Chapter 15

Electra

BOOGIE BOO: Text me when you get home. Just want to know that you’re safe.

BOOGIE BOO: PS: I’m sorry for acting like a duck.

My lips quirk.

BOOGIE BOO: Duck not duck.

BOOGIE BOO: DICK not duck.

I’m full-on grinning now.

BOOGIE BOO: Are you home?

A couple of days ago, I considered Cillian awkward and innocent, a tepid breeze. Turns out he’s anything but. He’s layered and unexpected, a whole weather system complete with warm surges, cold fronts, and flashes of dangerous lightning.

ME: Almost. You?

BOOGIE BOO: Almost?

BOOGIE BOO: How far do you live?

ME: I stopped by a friend’s house.

No dots dance on the screen. I’m guessing he’s sitting with my answer, wondering which friend, hoping I’ll type out Calanthe’s name.

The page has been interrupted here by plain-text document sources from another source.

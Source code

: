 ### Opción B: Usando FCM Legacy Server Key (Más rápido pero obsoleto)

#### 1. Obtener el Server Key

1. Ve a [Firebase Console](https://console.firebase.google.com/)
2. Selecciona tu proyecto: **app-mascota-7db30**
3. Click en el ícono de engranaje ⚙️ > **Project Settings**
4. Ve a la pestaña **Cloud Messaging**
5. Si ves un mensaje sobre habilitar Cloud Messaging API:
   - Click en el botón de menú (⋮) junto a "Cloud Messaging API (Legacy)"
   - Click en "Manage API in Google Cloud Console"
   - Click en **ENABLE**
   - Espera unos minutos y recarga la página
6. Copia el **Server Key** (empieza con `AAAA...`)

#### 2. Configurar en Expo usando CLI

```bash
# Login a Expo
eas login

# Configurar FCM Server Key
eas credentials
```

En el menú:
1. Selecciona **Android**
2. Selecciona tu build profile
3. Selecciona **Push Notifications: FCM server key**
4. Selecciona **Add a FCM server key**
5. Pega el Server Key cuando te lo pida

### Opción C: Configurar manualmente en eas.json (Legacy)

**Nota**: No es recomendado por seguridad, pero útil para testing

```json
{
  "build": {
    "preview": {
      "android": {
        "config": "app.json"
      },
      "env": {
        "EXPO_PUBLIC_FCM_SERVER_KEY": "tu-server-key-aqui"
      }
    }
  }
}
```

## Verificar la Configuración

ME: Mom wants to meet you.

ME: Are you free tomorrow?

BOOGIE BOO: What time?

I can’t decide if his lack of hesitation is sweet or alarming.

ME: Don’t you want to know why she wants to meet you?

BOOGIE BOO: I’m guessing it’s because she thinks we’re dating.

ME: We’re not dating.

Dots appear but never transform into words. I wish they would. I’m guessing—judging by Cillian’s adamance—that he was hammering out messages insisting I’m wrong.

BOOGIE BOO: My morning’s wide open.

ME: Mine’s not. What does your afternoon look like?

BOOGIE BOO: Is 9 pm too late?

Nine? I realize he relies on his job for money and that I can’t ask him to cancel classes for me, but does he really not have a break until nine o’clock?

ME: How about an early breakfast, actually?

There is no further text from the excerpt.